My Opinion | Nov 04,2023
May 7 , 2022
By BERSABEH GEBRE ( FORTUNE STAFF WRITER )
Executives of the Ethiopian Shipping & Logistics Services Enterprise (ESLSE) plan to apply for loan deferment for two years in their effort to acquire two more vessels. Loan deferment allows them to temporarily suspend making payments on principal loans and, in some cases, interest.

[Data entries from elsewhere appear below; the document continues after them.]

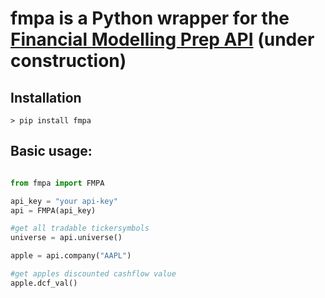 # fmpa is a Python wrapper for the [Financial Modelling Prep API](https://financialmodelingprep.com/) (under construction)

## Installation
```console
> pip install fmpa
```
## Basic usage:

```python

from fmpa import FMPA

api_key = "your api-key"
api = FMPA(api_key)

#get all tradable tickersymbols
universe = api.universe() 

apple = api.company("AAPL")

#get apples discounted cashflow value
apple.dcf_val()
```
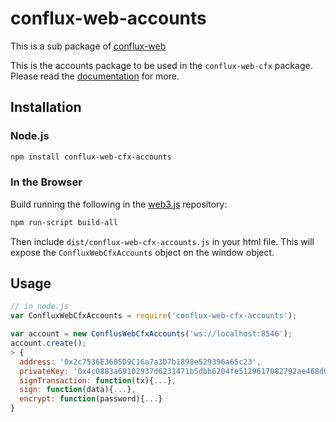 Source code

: # conflux-web-accounts 

This is a sub package of [conflux-web][repo]

This is the accounts package to be used in the `conflux-web-cfx` package.
Please read the [documentation][docs] for more.

## Installation

### Node.js

```bash
npm install conflux-web-cfx-accounts
```

### In the Browser

Build running the following in the [web3.js][repo] repository:

```bash
npm run-script build-all
```

Then include `dist/conflux-web-cfx-accounts.js` in your html file.
This will expose the `ConfluxWebCfxAccounts` object on the window object.


## Usage

```js
// in node.js
var ConfluxWebCfxAccounts = require('conflux-web-cfx-accounts');

var account = new ConflusWebCfxAccounts('ws://localhost:8546');
account.create();
> {
  address: '0x2c7536E3605D9C16a7a3D7b1898e529396a65c23',
  privateKey: '0x4c0883a69102937d6231471b5dbb6204fe5129617082792ae468d01a3f362318',
  signTransaction: function(tx){...},
  sign: function(data){...},
  encrypt: function(password){...}
}
```


[docs]: https://phabricator.conflux-chain.org/w/javascript_api/
[repo]: https://github.com/Conflux-Chain/ConfluxWeb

The move comes following demands from the Commercial Bank of Ethiopia (CBE) to submit proof of payment for a 67 million dollar loan the Enterprise had applied for six months ago. The loan requested by the Enterprise, which operates a fleet of nine dry vessels and two oil tankers, may not be able to cover all of the financing required to acquire the ships with a load capacity of 65,000tn each.
Representatives of the CBE were unavailable for comment.
The Enterprise will cover the balance from revenues it generates, according to Roba Megersa, chief executive officer (CEO).
ESLSE generated 726 million dollars in revenues in the last financial year.
Accessing the investment in a foreign currency will be a crucial step toward commissioning the building of the ships.
“Although we're getting positive responses, our loan request is dragging due to the foreign currency shortage," Roba told Fortune.
The seven heavy-lift vessels, each with a 28,000tn load, were built by Huanghai Shipbuilding Co. at an average cost of 32.5 million dollars each. The oil tankers cost 37 million dollars. “Assosa’’ and “Bahir Dar’’ – the two latest additions to the fleet – were delivered in 2013 at 72 million dollars.
The Enterprise has been working to facilitate the procurement of two vessels since last year. Over 20 firms responded to its international tender, half of which submitted offers before the deadline in June 2021. Two China-based companies and an Emirati supplier were shortlisted for financial offers.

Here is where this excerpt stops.